▶ **Exercise prompt**: The answer is the set of lines that include "skillicons", copied from the data below.
━━ The data ━━
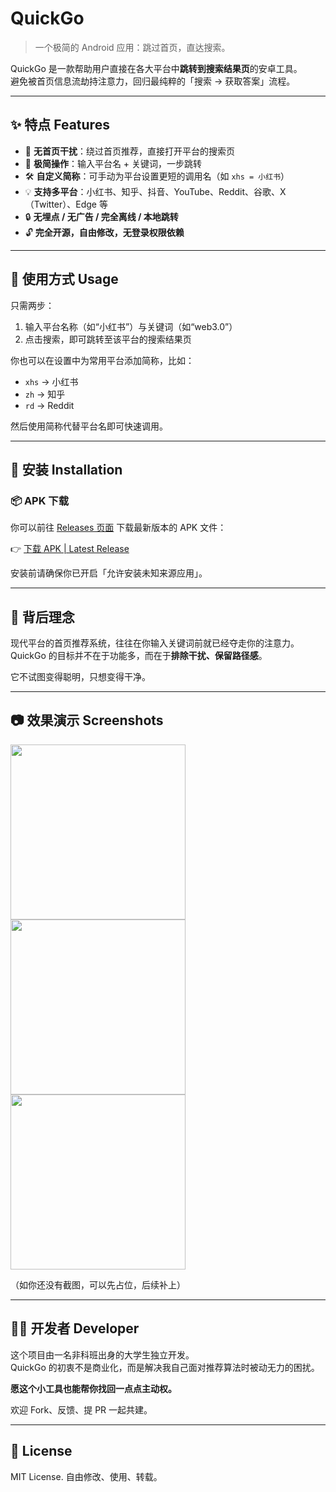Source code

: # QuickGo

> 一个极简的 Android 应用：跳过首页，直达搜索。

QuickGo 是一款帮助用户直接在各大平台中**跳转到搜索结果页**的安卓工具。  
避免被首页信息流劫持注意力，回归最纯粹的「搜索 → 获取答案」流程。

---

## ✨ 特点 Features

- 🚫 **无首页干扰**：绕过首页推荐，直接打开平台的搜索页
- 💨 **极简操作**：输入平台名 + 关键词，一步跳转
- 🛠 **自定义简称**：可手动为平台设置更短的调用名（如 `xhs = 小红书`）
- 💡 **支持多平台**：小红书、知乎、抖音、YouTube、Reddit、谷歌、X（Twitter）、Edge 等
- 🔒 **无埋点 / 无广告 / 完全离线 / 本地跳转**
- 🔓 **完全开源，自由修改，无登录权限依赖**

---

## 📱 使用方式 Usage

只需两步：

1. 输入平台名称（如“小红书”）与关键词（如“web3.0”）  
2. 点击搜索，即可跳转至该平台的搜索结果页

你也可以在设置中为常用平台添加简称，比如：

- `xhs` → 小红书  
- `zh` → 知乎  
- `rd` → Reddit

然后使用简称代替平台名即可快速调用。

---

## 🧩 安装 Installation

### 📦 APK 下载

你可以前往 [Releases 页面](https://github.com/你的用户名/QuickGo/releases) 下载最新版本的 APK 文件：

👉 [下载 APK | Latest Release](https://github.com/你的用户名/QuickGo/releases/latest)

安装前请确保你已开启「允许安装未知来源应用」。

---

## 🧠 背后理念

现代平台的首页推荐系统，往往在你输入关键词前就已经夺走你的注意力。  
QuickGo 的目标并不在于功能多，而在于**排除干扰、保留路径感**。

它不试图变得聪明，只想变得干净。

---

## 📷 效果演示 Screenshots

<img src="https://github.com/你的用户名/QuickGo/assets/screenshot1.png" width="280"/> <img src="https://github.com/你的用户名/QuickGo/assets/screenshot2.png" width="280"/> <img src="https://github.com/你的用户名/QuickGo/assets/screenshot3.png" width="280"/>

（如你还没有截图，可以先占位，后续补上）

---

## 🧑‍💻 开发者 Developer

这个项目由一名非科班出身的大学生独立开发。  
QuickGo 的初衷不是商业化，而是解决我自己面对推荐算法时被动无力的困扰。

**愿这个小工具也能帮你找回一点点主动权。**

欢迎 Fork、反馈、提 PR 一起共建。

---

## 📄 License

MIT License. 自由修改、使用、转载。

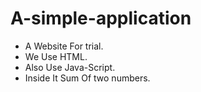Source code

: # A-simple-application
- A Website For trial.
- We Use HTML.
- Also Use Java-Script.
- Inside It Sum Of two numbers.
━━━
━━ The data ━━
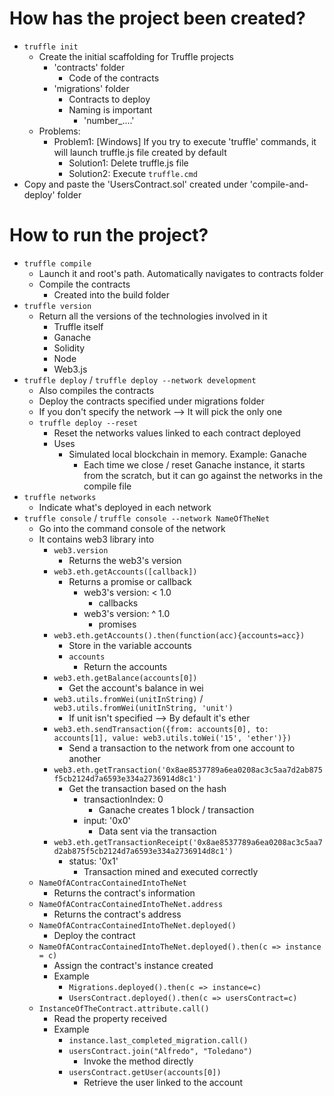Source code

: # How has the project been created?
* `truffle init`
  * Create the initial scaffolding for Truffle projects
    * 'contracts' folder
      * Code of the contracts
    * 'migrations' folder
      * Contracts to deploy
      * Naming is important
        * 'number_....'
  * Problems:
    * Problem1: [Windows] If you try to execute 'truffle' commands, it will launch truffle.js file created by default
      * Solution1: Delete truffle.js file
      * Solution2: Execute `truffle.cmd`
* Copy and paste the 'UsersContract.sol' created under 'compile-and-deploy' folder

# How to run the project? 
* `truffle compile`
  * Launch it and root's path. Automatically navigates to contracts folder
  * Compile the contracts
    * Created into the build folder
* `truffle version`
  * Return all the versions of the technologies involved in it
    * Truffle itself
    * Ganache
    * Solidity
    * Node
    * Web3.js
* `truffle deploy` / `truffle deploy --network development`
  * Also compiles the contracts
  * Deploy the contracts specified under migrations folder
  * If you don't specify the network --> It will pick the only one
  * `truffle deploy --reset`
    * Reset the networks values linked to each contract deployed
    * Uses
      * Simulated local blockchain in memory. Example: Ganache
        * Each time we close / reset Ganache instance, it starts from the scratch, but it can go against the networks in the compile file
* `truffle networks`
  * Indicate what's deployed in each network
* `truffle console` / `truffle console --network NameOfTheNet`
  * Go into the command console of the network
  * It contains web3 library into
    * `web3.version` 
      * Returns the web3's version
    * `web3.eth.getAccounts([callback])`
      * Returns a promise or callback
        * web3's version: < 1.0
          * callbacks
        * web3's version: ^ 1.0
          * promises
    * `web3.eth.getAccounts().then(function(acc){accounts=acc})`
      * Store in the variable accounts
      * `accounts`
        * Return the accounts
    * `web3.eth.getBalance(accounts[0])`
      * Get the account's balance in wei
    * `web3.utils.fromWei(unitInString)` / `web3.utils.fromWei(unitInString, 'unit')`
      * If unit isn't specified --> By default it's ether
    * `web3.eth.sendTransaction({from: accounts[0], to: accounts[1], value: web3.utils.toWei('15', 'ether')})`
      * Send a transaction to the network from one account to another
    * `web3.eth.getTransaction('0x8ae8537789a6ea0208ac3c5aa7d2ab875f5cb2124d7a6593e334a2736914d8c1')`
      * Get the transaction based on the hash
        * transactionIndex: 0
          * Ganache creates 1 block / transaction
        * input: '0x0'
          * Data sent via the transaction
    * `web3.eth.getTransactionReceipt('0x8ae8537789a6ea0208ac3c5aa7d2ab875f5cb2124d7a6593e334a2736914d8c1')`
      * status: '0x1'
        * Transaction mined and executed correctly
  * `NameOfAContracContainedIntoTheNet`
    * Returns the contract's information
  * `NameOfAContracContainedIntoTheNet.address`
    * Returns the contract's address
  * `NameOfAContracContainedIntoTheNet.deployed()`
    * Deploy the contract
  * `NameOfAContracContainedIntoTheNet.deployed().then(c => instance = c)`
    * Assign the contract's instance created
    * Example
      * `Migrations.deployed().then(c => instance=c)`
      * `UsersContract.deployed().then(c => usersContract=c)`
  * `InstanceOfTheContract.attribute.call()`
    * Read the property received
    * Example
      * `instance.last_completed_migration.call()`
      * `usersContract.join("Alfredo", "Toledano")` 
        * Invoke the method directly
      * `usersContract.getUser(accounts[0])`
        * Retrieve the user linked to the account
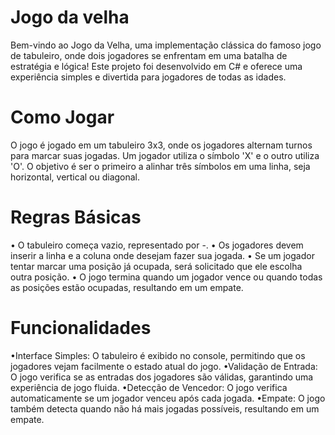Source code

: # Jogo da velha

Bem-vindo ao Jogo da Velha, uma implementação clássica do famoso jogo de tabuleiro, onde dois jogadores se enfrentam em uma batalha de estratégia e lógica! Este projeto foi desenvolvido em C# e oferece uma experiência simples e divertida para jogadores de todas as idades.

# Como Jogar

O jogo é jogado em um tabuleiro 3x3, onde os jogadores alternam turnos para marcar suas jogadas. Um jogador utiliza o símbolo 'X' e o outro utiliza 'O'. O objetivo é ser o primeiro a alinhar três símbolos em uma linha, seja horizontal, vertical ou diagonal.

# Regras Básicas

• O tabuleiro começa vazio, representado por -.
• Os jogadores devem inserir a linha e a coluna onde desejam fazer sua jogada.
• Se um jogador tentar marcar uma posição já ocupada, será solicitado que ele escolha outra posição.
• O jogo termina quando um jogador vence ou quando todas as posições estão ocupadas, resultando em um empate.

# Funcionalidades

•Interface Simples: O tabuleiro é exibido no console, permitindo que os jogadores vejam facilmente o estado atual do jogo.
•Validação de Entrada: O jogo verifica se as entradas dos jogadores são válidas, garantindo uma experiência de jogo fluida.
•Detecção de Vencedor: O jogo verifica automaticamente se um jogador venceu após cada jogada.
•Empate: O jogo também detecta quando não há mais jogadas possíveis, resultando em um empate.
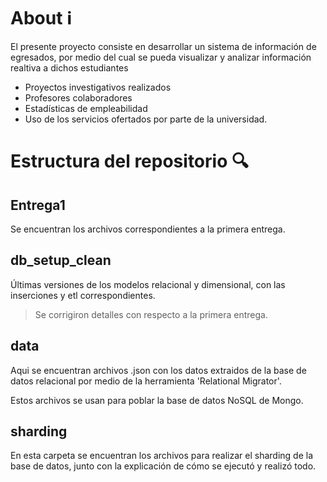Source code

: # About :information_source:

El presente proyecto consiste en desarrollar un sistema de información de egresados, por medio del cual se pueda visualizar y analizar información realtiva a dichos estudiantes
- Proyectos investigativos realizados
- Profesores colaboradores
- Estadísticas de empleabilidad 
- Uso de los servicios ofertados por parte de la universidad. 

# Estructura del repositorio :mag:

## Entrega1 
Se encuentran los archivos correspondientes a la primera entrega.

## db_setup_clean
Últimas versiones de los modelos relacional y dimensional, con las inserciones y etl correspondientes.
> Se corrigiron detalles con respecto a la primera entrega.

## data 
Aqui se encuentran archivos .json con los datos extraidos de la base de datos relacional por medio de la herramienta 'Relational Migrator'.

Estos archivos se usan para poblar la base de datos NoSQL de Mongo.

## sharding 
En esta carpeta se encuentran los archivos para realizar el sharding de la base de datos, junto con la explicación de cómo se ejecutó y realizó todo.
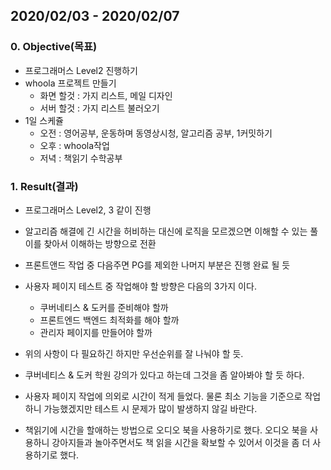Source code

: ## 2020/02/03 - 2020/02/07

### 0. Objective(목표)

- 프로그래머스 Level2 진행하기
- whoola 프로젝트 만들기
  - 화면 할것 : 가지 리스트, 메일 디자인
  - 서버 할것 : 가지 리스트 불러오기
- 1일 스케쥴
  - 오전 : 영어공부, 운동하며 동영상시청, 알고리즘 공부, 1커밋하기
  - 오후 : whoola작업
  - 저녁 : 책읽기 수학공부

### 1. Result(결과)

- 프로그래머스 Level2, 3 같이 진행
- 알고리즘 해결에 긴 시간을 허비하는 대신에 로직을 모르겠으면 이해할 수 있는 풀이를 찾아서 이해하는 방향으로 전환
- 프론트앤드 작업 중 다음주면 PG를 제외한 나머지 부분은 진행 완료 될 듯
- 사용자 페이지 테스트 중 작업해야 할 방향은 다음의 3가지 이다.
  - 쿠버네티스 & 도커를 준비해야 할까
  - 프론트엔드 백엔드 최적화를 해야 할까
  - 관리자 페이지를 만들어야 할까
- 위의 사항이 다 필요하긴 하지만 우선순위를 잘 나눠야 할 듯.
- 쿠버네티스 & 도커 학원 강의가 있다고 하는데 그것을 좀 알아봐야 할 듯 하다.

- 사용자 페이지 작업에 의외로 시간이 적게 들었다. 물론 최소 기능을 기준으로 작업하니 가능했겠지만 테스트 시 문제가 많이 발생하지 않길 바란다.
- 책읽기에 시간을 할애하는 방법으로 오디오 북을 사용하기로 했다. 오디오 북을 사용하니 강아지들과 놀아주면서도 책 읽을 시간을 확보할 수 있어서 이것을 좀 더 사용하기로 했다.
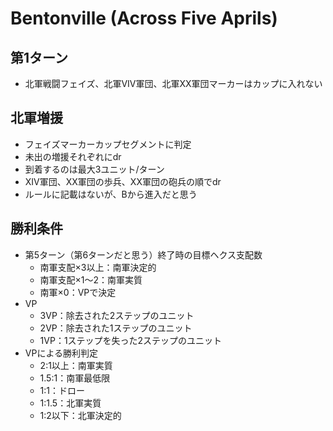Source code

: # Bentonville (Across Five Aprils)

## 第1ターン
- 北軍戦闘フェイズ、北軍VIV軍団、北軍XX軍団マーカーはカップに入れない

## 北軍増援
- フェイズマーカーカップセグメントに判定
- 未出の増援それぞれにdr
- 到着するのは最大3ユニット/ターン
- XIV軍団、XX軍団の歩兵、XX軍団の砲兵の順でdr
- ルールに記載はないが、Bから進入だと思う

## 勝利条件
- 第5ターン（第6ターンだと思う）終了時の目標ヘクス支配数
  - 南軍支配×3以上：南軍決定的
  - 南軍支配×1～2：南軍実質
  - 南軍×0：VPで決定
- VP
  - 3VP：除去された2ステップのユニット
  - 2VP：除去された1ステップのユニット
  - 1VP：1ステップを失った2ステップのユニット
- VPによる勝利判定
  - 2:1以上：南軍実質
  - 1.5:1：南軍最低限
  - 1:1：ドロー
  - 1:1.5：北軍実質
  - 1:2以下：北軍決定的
━━━
━━ The data ━━
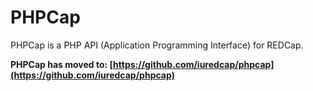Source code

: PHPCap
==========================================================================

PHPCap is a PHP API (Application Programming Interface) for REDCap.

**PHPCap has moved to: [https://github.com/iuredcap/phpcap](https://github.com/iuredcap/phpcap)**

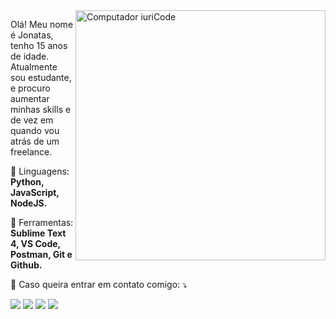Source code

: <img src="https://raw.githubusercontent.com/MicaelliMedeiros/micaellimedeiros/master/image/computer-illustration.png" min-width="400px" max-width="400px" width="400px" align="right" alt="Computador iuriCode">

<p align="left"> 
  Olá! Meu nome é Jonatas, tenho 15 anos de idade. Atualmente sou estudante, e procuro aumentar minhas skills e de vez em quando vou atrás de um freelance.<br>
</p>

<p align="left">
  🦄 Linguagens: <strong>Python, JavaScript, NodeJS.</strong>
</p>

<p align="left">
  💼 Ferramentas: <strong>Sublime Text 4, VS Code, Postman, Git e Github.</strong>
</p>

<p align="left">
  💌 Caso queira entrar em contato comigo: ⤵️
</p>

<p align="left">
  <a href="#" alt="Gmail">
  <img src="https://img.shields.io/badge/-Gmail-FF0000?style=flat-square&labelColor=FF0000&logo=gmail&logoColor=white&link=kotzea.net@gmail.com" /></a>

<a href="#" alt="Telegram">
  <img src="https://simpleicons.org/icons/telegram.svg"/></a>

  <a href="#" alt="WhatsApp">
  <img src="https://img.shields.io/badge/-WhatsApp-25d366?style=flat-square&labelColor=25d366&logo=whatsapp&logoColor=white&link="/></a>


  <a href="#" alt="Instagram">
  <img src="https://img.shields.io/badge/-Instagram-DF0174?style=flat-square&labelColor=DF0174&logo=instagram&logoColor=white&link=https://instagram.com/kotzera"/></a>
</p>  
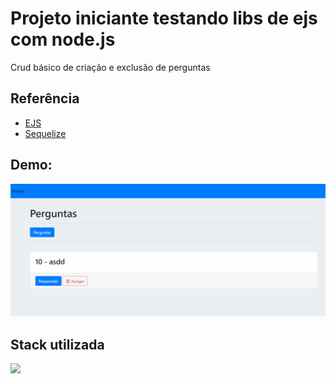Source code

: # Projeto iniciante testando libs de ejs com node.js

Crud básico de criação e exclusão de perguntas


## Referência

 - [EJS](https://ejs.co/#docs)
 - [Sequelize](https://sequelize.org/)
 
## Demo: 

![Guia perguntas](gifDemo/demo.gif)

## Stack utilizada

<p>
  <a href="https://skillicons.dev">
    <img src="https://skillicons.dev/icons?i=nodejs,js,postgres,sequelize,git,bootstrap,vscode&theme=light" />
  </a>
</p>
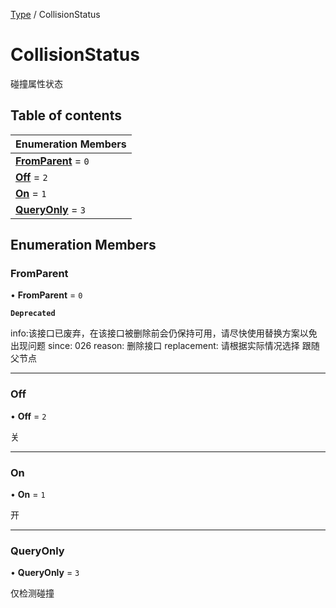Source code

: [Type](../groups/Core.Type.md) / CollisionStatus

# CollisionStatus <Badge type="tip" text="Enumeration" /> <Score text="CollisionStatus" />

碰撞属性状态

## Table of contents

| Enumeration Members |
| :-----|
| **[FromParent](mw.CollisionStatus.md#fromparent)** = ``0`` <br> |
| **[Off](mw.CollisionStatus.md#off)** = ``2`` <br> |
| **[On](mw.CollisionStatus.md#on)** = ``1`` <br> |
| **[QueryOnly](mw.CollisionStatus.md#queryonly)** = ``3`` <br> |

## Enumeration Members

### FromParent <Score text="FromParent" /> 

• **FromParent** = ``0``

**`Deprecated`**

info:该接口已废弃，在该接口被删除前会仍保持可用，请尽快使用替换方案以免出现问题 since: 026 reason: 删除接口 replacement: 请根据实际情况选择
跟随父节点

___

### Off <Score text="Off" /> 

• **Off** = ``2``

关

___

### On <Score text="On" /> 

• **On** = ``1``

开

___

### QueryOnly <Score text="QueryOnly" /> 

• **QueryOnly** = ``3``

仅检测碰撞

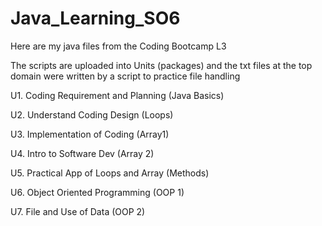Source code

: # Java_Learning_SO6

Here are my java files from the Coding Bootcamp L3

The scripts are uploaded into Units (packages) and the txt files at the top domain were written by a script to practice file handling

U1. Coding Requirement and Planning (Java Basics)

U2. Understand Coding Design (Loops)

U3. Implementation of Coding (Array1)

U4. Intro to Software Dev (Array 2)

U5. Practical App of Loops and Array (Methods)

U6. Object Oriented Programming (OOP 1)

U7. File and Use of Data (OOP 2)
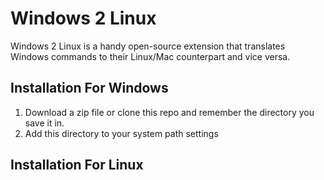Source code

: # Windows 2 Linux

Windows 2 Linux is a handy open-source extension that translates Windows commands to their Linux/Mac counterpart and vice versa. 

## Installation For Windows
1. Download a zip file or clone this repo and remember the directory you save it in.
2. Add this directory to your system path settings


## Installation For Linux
━━━
▶ **Output**:
  <a href="https://skillicons.dev">
    <img src="https://skillicons.dev/icons?i=nodejs,js,postgres,sequelize,git,bootstrap,vscode&theme=light" />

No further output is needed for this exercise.